Work item:
Nothing below is to be printed except the lines between the line holding "Un mal para" and the line holding "Tormenta y llamas, y", inclusive, each exactly as it appears.

Working data:
*** Block opens ***
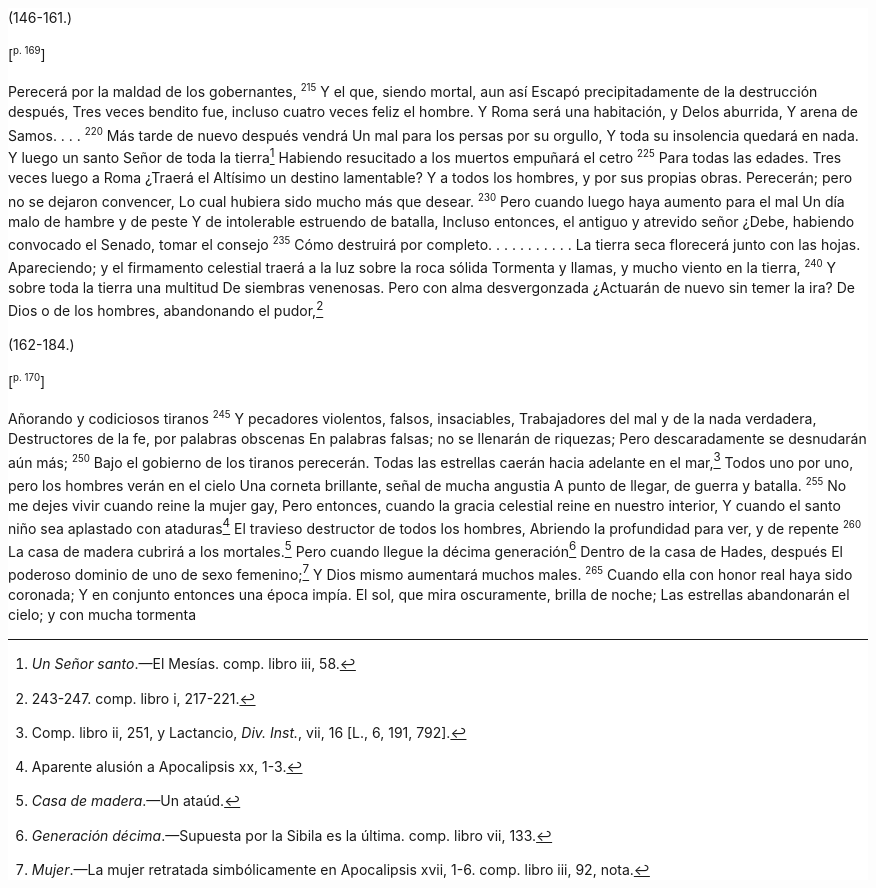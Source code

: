 (146-161.)

<span id="p169">[<sup><small>p. 169</small></sup>]</span>

Perecerá por la maldad de los gobernantes,
<span id="v215"><sup><small>215</small></sup></span> Y el que, siendo mortal, aun así
Escapó precipitadamente de la destrucción después,
Tres veces bendito fue, incluso cuatro veces feliz el hombre.
Y Roma será una habitación, y Delos aburrida,
Y arena de Samos. . . .
<span id="v220"><sup><small>220</small></sup></span> Más tarde de nuevo después vendrá
Un mal para los persas por su orgullo,
Y toda su insolencia quedará en nada.
Y luego un santo Señor de toda la tierra[^223]
Habiendo resucitado a los muertos empuñará el cetro
<span id="v225"><sup><small>225</small></sup></span> Para todas las edades. Tres veces luego a Roma
¿Traerá el Altísimo un destino lamentable?
Y a todos los hombres, y por sus propias obras.
Perecerán; pero no se dejaron convencer,
Lo cual hubiera sido mucho más que desear.
<span id="v230"><sup><small>230</small></sup></span> Pero cuando luego haya aumento para el mal
Un día malo de hambre y de peste
Y de intolerable estruendo de batalla,
Incluso entonces, el antiguo y atrevido señor
¿Debe, habiendo convocado el Senado, tomar el consejo
<span id="v235"><sup><small>235</small></sup></span> Cómo destruirá por completo. . . .
. . . . . . .
La tierra seca florecerá junto con las hojas.
Apareciendo; y el firmamento celestial
traerá a la luz sobre la roca sólida
Tormenta y llamas, y mucho viento en la tierra,
<span id="v240"><sup><small>240</small></sup></span> Y sobre toda la tierra una multitud
De siembras venenosas. Pero con alma desvergonzada
¿Actuarán de nuevo sin temer la ira?
De Dios o de los hombres, abandonando el pudor,[^243]

(162-184.)

<span id="p170">[<sup><small>p. 170</small></sup>]</span>

Añorando y codiciosos tiranos
<span id="v245"><sup><small>245</small></sup></span> Y pecadores violentos, falsos, insaciables,
Trabajadores del mal y de la nada verdadera,
Destructores de la fe, por palabras obscenas
En palabras falsas; no se llenarán de riquezas;
Pero descaradamente se desnudarán aún más;
<span id="v250"><sup><small>250</small></sup></span> Bajo el gobierno de los tiranos perecerán.
Todas las estrellas caerán hacia adelante en el mar,[^251]
Todos uno por uno, pero los hombres verán en el cielo
Una corneta brillante, señal de mucha angustia
A punto de llegar, de guerra y batalla.
<span id="v255"><sup><small>255</small></sup></span> No me dejes vivir cuando reine la mujer gay,
Pero entonces, cuando la gracia celestial reine en nuestro interior,
Y cuando el santo niño sea aplastado con ataduras[^257]
El travieso destructor de todos los hombres,
Abriendo la profundidad para ver, y de repente
<span id="v260"><sup><small>260</small></sup></span> La casa de madera cubrirá a los mortales.[^260]
Pero cuando llegue la décima generación[^261]
Dentro de la casa de Hades, después
El poderoso dominio de uno de sexo femenino;[^263]
Y Dios mismo aumentará muchos males.
<span id="v265"><sup><small>265</small></sup></span> Cuando ella con honor real haya sido coronada;
Y en conjunto entonces una época impía.
El sol, que mira oscuramente, brilla de noche;
Las estrellas abandonarán el cielo; y con mucha tormenta

[^1]: Este octavo libro es notablemente fragmentario y aborda una amplia gama de temas. Es obviamente de autoría cristiana y contiene (líneas 284-330) el famoso acróstico sibilino del nombre de Jesucristo. 1-4. Citado por Lactancio, _de Ira Dei_, xxiii [L., 7, 143].
[^5]: Torre-Comp. libro iii, 119.
[^7]: 7-13. comp. libro iii, 190-195.
[^18]: Un proverbio que se encuentra también en Plutarco, _de Sera Num. Vind._, y Sextus Empiricus, _Contra Mathem._, i, 13.
[^21]: 21, 22. Comp. 1 Tim. vi, 10.
[^60]: 60-62. Citado por Lactancio, _Div. Inst._, libro 1, xl [L., 6, 179].
[^65]: _Tres veces cinco_.—Emperadores desde Julio hasta Adriano; un número redondo, pero inexacto. comp. la primera parte del libro v.
[^67]: _Cabello gris_.—Adrian. comp. libro V, 66.
[^73]: _El niño como dios_.—Referencia al hermoso joven Antinoo, a quien Adriano buscó deificar.
[^86]: _Tres_.—Los Antoninos. Véase libro V, 72. Nombre.—Alusión probablemente al nombre hebreo _Adonai_, al que se pensaba que se parecía.
[^87]: _Uno de ellos. . . viejo_.—Antonino Pío.
[^92]: _Fugitivo matricida_.—Nerón. comp. libro V, 490.
[^106]: 106-109. Citado por Lactancio, _Div. Ind._, vii, 24 [L., 6, 808].
[^116]: Quizás una alusión a las imágenes de Apocalipsis xii, 17; xiii, 1, asociado en el pensamiento del escritor con el fin del mundo.
[^142]: Comp. Trabajo. Yo, 21.
[^163]: 163-165. comp. libro iii, 68-72.
[^174]: _Sexta raza_.—Refiriéndose a los Antoninos, y contando a las generaciones anteriores como (1) los Césares; (2) los Flavios; (3) nervio; (4) Trajano; y (5) Adriano.
[^176]: _Otro rey_.—Refiriéndose quizás a Septemius Severus.
[^182]: _Tres veces cinco_.—Los mismos a los que se refiere la línea 65.
[^184]: Phenix.—Fabuloso pájaro egipcio, que se dice que aparece una vez cada quinientos años. Véase Herodes, ii, 73; Plinio, _Nat. Hist_., x, 2; Ayunarse. Rom., 1 _Cor_., xxv [G., 1, 261-276], Según Tácito (_Annal._, vi, 28), la cuarta aparición del Fénix ocurrió en el reinado de Tiberio.
[^193]: _Para gobernar con Ares_.—El fugitivo matricida de la línea 92, regresando como anticristo. Todo este pasaje es apocalíptico y no es necesario buscar una conformidad exacta con la historia.
[^195]: El número 948 es el valor numérico de las letras griegas en el nombre de Roma ({griego _r_}=100, {griego _w_}=800, {griego _m_}=40, {griego _h_}=8, = {griego _Rw'mh_}). Novecientos cuarenta y ocho años después de la fundación de Roma se extiende hasta aproximadamente el 196 de nuestra era, ya el reinado de Septimio Severo.
[^199]: _Miserable_.—Comp. libro v, 74, y el cierre del libro vii.
[^203]: _De la tierra asiática_.—Otra alusión a Nerón. Su ascenso al carro troyano es metafórico de su supuesta venida con carros de guerra del este y toda la fuerza y ​​furia de Ares.
[^208]: 208-209. comp. libro xiv, 21, 22.
[^211]: 211, 222. Fragmentos de sentimientos encontrados en otros libros. comp. III, 453-455.
[^223]: _Un Señor santo_.—El Mesías. comp. libro iii, 58.
[^243]: 243-247. comp. libro i, 217-221.
[^251]: Comp. libro ii, 251, y Lactancio, _Div. Inst._, vii, 16 [L., 6, 191, 792].
[^257]: Aparente alusión a Apocalipsis xx, 1-3.
[^260]: _Casa de madera_.—Un ataúd.
[^261]: _Generación décima_.—Supuesta por la Sibila es la última. comp. libro vii, 133.
[^263]: _Mujer_.—La mujer retratada simbólicamente en Apocalipsis xvii, 1-6. comp. libro iii, 92, nota.
[^270]: 270-274. comp. libro i, 427-432.
[^276]: 276-218. comp. libro iii, 781-783, y Lactancio, _Div. Inst._, vii, 24 [L., 6, 811]. Lo que sigue entre estas líneas y el acróstico es fragmentario. Las palabras restantes, traducidas en nuestro texto, muestran que el tema general era el del juicio de Dios y el fin del mundo.
[^281]: _Invierno. . . verano_.—Citado en Lactancio, _Div. Inst._, vii, 16 [L., 61 792]. 282 aparece completo, libro xiv, 381.
[^284]: 284-330. Este pasaje se celebra como un acróstico de treinta y cuatro líneas en el texto griego, cuyas primeras letras forman el título dado anteriormente, a saber, JESUCRISTO, HIJO DE DIOS, SALVADOR, CRUZ. Es citado en su totalidad por Eusebio en su informe de la Oración de Constantino a la Asamblea de los Santos, xviii [G., 20, 1288, 1289], y, excepto las siete líneas que representan la palabra CRUZ, por Agustín, _de Civitate Dei_, xviii, 123 L., 41, 5791. Damos en nuestro texto una traducción fiel del griego sin ninguna {nota al pie p. 172} intenta transferirlo al acróstico inglés correspondiente, pero en el Apéndice de este volumen (págs. 274-277) el lector puede encontrar varias traducciones al inglés que pretenden reproducir la forma acróstica del original. A la imagen del día del juicio tal como aparece en este acróstico hay una alusión obvia al comienzo del famoso himno medieval:
[^293]: 293, 294. Citado por Lactancio, _Div. Inst._, vii, 19 [L., 6, 798].
[^313]: 313, 314. Citado por Lactancio, _Div. Inst._, vii, 16 [L., 6, 792].
[^316]: 316-318. Citado por Lactancio, _Div. Inst._, vii, 20 [L., 6, 798].
[^322]: _El Bosque_.—La Cruz. comp. libro vi, 33-36.
[^326]: _Iluminación_.—La gracia del bautismo. comp. línea 360 a continuación, y nota en el libro i, 411.
[^339]: 339-341. Citado por Lactancio, _Div. Inst._, iv, 16 [L., 6, 498].
[^363]: 363-369. comp. libro i, 432-431.
[^372]: _Mal por bien_.—Varios manuscritos. aquí lee _bien por mal_. El sentido es
[^380]: 380-386, también 387-390, son citados por Lactancio, _Div. Inst._, iv, 18 [L., 6, 506]. 12 (279-801.)
[^401]: _Medida_.—«En su sufrimiento», dice Lactancio, «extendió sus manos y midió el mundo, para incluso entonces mostrar que una gran multitud, reunida de todas las lenguas y tribus, de la desde el nacimiento del sol hasta el ocaso, estaba a punto de pasar bajo sus alas y recibir en sus frentes aquella señal grande y altísima». _Div. Inst._, iv, 26 [L., 6, 530].
[^404]: 404-406. Citado por Lactancio, _Div. Inst._, iv, 19 [L., 6, 511].
[^411]: _Into Hades_.—Esta doctrina del descenso de Cristo al Hades se encuentra en la conocida cláusula del Credo de los Apóstoles, y reclama para su apoyo bíblico el lenguaje de Sal. xvi, 9 (comp. Hechos ii, 25-27); ROM. x, 7; Ef. iv, 8-10; 1 mascota. III, 18-20. Se encuentra también en Justino Mártir, _Trypho_, 72 [G., 6, 645]; Ireneo, _Adv. Hær._, iii, xx, 4 [G. 7, 945], y iv, xxvii, 2 [G., 7, 1058]; Ayunarse. Alex., _Strom._, vi, cap. vi [G., 9, 265-275]; Tertuliano, _de Anima_, caps. vii [L., 2, 657] y lv [L., 2, 742-745]; Orígenes, _adv. Celso_, ii, 43 [G., 11, 864].
[^414]: 414-417. Citado por Lactancio, _Div. Inst._, iv, 19 [L., 6, 513].
[^426]: Comp. libro iii, 30, nota.
[^430]: _Alégrate_.—Comp. Zac. ix, 9; Mate. XXI, 6; Juan XII, 15.
[^433]: 433-436. Citado por Lactancio, _Div. Inst._, vii, 18 [L, 6, 796].
[^448]: 448-475. comp. pasaje similar en el libro ii, 243-263, y el libro iii, 97-111; y también Lactancio, _Div. Inst._, vii, 16 [L., 6, 791, 792]. Todas estas profecías obviamente se derivan de los pasajes correspondientes de las Escrituras.
[^478]: En este punto, la Sibila supone representar a Dios mismo hablando, y continúa esta tensión hasta la línea 567, añadiendo observaciones ocasionales propias, como si olvidara el papel que desempeña. Las líneas 478, 479 y 496, 496 son idénticas a dos líneas atribuidas al oráculo de Delfos por Heródoto, i, 47.
[^501]: Citado por Lactancio, _Div. Inst._, i, 6 [L., 6, 148].
[^530]: _Vida y muerte_.—Comp. Mella. xxx, 15, 19, y también las palabras iniciales de la «Enseñanza de los Doce Apóstoles».
[^546]: Comp. libro segundo, 363; III, 105.
[^547]: 547-551. Citado por Lactancio, _Div. Inst._, vii, 20 [L., 6, 799].
[^554]: 554-560. El significado de estas líneas es muy oscuro e incierto.
[^561]: 561-565. comp. libro segundo, 397-403.
[^642]: 642-669. Estas líneas, que concluyen el libro, son un fragmento que alguna vez pudo haber estado naturalmente conectado con lo que ahora precede por líneas intermedias que ya no existen. Tal como están ahora, no tienen ninguna conexión natural con el pasaje anterior y parecen mutilados tanto al principio como al final. (473-490.)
*** Block closes ***
Exercise output:
Un mal para los persas por su orgullo,
Y toda su insolencia quedará en nada.
Y luego un santo Señor de toda la tierra[^223]
Habiendo resucitado a los muertos empuñará el cetro
<span id="v225"><sup><small>225</small></sup></span> Para todas las edades. Tres veces luego a Roma
¿Traerá el Altísimo un destino lamentable?
Y a todos los hombres, y por sus propias obras.
Perecerán; pero no se dejaron convencer,
Lo cual hubiera sido mucho más que desear.
<span id="v230"><sup><small>230</small></sup></span> Pero cuando luego haya aumento para el mal
Un día malo de hambre y de peste
Y de intolerable estruendo de batalla,
Incluso entonces, el antiguo y atrevido señor
¿Debe, habiendo convocado el Senado, tomar el consejo
<span id="v235"><sup><small>235</small></sup></span> Cómo destruirá por completo. . . .
. . . . . . .
La tierra seca florecerá junto con las hojas.
Apareciendo; y el firmamento celestial
traerá a la luz sobre la roca sólida
Tormenta y llamas, y mucho viento en la tierra,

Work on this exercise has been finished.